-------- Exercise inputs --------

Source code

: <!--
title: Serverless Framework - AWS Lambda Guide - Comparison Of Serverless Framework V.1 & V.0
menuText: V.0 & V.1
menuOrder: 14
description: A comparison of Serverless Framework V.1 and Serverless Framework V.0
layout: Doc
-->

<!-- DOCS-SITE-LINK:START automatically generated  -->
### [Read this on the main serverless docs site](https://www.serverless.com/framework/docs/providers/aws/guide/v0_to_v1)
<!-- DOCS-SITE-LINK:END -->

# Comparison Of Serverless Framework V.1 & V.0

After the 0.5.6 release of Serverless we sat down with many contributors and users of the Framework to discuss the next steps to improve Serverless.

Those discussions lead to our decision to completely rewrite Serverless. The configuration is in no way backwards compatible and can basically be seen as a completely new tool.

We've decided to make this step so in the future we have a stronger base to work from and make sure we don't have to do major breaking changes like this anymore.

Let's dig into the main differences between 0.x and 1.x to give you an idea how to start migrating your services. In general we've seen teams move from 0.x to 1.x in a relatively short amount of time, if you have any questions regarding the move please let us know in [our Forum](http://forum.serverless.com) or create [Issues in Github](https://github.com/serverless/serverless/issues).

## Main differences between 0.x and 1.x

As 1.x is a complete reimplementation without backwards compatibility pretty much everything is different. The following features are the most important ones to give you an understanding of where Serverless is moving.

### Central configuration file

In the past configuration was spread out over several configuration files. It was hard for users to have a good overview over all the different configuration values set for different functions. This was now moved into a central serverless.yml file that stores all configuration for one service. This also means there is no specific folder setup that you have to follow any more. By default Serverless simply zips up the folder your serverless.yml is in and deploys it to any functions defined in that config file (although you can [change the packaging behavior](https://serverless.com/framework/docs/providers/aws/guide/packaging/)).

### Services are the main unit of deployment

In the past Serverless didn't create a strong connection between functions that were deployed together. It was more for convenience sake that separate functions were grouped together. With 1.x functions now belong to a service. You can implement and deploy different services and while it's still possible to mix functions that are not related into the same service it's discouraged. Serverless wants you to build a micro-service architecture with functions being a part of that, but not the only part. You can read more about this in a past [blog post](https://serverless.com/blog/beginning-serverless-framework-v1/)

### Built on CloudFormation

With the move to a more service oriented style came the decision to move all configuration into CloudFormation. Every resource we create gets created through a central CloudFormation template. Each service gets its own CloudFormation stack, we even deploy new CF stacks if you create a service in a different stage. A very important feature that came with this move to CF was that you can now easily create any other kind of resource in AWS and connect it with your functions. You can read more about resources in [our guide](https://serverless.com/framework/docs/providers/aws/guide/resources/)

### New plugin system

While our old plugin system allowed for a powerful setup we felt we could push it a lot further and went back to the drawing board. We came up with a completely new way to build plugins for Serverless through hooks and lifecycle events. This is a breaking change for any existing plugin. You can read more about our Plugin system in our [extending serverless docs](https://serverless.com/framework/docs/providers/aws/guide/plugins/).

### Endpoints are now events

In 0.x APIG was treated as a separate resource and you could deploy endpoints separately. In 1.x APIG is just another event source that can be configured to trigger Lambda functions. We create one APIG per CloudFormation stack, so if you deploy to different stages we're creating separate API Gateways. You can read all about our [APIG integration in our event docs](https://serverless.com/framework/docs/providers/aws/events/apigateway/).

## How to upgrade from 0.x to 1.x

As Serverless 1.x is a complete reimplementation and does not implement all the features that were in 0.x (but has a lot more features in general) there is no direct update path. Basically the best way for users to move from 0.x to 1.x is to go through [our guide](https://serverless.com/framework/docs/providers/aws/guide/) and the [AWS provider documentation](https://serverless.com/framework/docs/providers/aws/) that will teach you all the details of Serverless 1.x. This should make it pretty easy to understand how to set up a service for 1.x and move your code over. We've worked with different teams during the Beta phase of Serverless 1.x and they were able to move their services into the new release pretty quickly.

--------

__Instructions to follow__. Each line above must be reproduced exactly.

__Solution to this task__.
Source code

: <!--
title: Serverless Framework - AWS Lambda Guide - Comparison Of Serverless Framework V.1 & V.0
menuText: V.0 & V.1
menuOrder: 14
description: A comparison of Serverless Framework V.1 and Serverless Framework V.0
layout: Doc
-->

<!-- DOCS-SITE-LINK:START automatically generated  -->
### [Read this on the main serverless docs site](https://www.serverless.com/framework/docs/providers/aws/guide/v0_to_v1)
<!-- DOCS-SITE-LINK:END -->

# Comparison Of Serverless Framework V.1 & V.0

After the 0.5.6 release of Serverless we sat down with many contributors and users of the Framework to discuss the next steps to improve Serverless.

Those discussions lead to our decision to completely rewrite Serverless. The configuration is in no way backwards compatible and can basically be seen as a completely new tool.

We've decided to make this step so in the future we have a stronger base to work from and make sure we don't have to do major breaking changes like this anymore.

Let's dig into the main differences between 0.x and 1.x to give you an idea how to start migrating your services. In general we've seen teams move from 0.x to 1.x in a relatively short amount of time, if you have any questions regarding the move please let us know in [our Forum](http://forum.serverless.com) or create [Issues in Github](https://github.com/serverless/serverless/issues).

## Main differences between 0.x and 1.x

As 1.x is a complete reimplementation without backwards compatibility pretty much everything is different. The following features are the most important ones to give you an understanding of where Serverless is moving.

### Central configuration file

In the past configuration was spread out over several configuration files. It was hard for users to have a good overview over all the different configuration values set for different functions. This was now moved into a central serverless.yml file that stores all configuration for one service. This also means there is no specific folder setup that you have to follow any more. By default Serverless simply zips up the folder your serverless.yml is in and deploys it to any functions defined in that config file (although you can [change the packaging behavior](https://serverless.com/framework/docs/providers/aws/guide/packaging/)).

### Services are the main unit of deployment

In the past Serverless didn't create a strong connection between functions that were deployed together. It was more for convenience sake that separate functions were grouped together. With 1.x functions now belong to a service. You can implement and deploy different services and while it's still possible to mix functions that are not related into the same service it's discouraged. Serverless wants you to build a micro-service architecture with functions being a part of that, but not the only part. You can read more about this in a past [blog post](https://serverless.com/blog/beginning-serverless-framework-v1/)

### Built on CloudFormation

With the move to a more service oriented style came the decision to move all configuration into CloudFormation. Every resource we create gets created through a central CloudFormation template. Each service gets its own CloudFormation stack, we even deploy new CF stacks if you create a service in a different stage. A very important feature that came with this move to CF was that you can now easily create any other kind of resource in AWS and connect it with your functions. You can read more about resources in [our guide](https://serverless.com/framework/docs/providers/aws/guide/resources/)

### New plugin system

While our old plugin system allowed for a powerful setup we felt we could push it a lot further and went back to the drawing board. We came up with a completely new way to build plugins for Serverless through hooks and lifecycle events. This is a breaking change for any existing plugin. You can read more about our Plugin system in our [extending serverless docs](https://serverless.com/framework/docs/providers/aws/guide/plugins/).

### Endpoints are now events

In 0.x APIG was treated as a separate resource and you could deploy endpoints separately. In 1.x APIG is just another event source that can be configured to trigger Lambda functions. We create one APIG per CloudFormation stack, so if you deploy to different stages we're creating separate API Gateways. You can read all about our [APIG integration in our event docs](https://serverless.com/framework/docs/providers/aws/events/apigateway/).

## How to upgrade from 0.x to 1.x

As Serverless 1.x is a complete reimplementation and does not implement all the features that were in 0.x (but has a lot more features in general) there is no direct update path. Basically the best way for users to move from 0.x to 1.x is to go through [our guide](https://serverless.com/framework/docs/providers/aws/guide/) and the [AWS provider documentation](https://serverless.com/framework/docs/providers/aws/) that will teach you all the details of Serverless 1.x. This should make it pretty easy to understand how to set up a service for 1.x and move your code over. We've worked with different teams during the Beta phase of Serverless 1.x and they were able to move their services into the new release pretty quickly.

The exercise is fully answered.